Wednesday, February 8, 2012

The Fight Between Google And Microsoft Is Getting Ugly And Public


Google and Microsoft have never been best friends, but their battles used to be fought behind closed doors, in board rooms and strategy planning sessions.
Not anymore.
In the last year or so, the companies have taken to fighting in public on issues ranging from patents to stealing search results.
Most recently, Microsoft took out full page ads criticizing Google's new privacy policy, which spurred Google to write an angry blog post debunking some of Microsoft's "myths."
But the real question is: who's winning? (Other than the tech press, who loves writing about this stuff.)
We decided to run a tally....


ROUND 1: Google shows how Bing steals Google's search results
Larry Page Steve Ballmer sumo wrestlers


Last February, Microsoft invited Google search spam prevention head Matt Cutts (shown here) to appear on a panel moderated by a Google critic, Vivek Wadwha, and Bing's Harry Shum. It looked like it was going to be a slaughter, with everybody ganging up on Google's increasingly spammy search results.
But in a brilliant preemptive strike, Google released proof that Bing had been scraping Google's search results. Google researchers created landing pages for fake words like "hiybbprqag," then watched as Bing "discovered" the same pages. They released the proof to Search Engine Land a few hours before the panel, then Cutts stuck to the theme.

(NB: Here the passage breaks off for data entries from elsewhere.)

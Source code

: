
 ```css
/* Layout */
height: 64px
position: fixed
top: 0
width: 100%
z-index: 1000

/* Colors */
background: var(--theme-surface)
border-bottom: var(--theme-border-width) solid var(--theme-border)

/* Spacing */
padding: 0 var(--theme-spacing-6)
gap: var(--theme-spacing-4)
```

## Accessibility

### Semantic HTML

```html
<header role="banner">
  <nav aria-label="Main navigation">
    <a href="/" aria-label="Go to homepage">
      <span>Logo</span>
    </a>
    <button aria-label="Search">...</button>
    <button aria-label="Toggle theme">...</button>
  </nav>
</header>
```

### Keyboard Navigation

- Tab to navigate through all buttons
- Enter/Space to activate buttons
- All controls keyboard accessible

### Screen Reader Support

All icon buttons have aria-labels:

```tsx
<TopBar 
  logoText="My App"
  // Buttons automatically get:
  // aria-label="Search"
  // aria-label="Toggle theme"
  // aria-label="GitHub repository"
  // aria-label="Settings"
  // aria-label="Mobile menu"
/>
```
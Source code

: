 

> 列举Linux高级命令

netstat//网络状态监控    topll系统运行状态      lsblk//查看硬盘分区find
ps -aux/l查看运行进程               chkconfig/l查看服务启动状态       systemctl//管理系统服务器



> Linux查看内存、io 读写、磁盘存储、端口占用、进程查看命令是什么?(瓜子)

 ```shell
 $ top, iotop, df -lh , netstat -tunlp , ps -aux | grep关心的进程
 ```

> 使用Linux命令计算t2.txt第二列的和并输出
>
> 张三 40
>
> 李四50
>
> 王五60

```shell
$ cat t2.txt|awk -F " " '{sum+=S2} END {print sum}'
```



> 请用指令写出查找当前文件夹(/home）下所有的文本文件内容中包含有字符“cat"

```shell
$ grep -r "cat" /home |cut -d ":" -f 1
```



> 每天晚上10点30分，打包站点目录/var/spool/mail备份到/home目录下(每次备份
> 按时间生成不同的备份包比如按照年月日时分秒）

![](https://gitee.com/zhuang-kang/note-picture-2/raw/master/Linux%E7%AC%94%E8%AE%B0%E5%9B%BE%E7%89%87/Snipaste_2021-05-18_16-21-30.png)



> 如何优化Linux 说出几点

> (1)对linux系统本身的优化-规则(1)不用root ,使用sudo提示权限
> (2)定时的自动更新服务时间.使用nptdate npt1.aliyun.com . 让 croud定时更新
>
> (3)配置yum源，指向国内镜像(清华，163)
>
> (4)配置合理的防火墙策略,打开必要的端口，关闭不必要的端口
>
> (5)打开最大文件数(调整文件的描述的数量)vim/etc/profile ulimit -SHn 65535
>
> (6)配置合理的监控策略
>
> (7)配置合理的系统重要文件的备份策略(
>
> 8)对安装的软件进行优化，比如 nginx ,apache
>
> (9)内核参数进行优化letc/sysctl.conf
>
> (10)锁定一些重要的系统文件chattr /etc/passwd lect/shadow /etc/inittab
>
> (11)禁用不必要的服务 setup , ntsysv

WINNER: Google. Nobody believed Microsoft as it tried to explain its way out of this one.
Microsoft tried to explain that it used Google search results as only one of many inputs for relevance, and that obviously fake words were naturally going to show up identically in Bing because they don't exist anywhere else, so Bing had no other source for information about them.
Still, the results told such a familiar tale -- Microsoft being unable to innovate -- that everybody ignored the fine explanations. The scandal even made Steven Colbert joke that "hiybbprqag" meant "you got served."


ROUND 2: Google social head (and ex-Microsoftie) Vic Gundotra reveals the Microsoft-Nokia smartphone deal by tweeting "Two turkeys don't make an eagle."  
Not only did Gundotra break Microsoft's cover -- Google had also been negotiating with Nokia -- but he also managed to get a good rip on both companies in the process.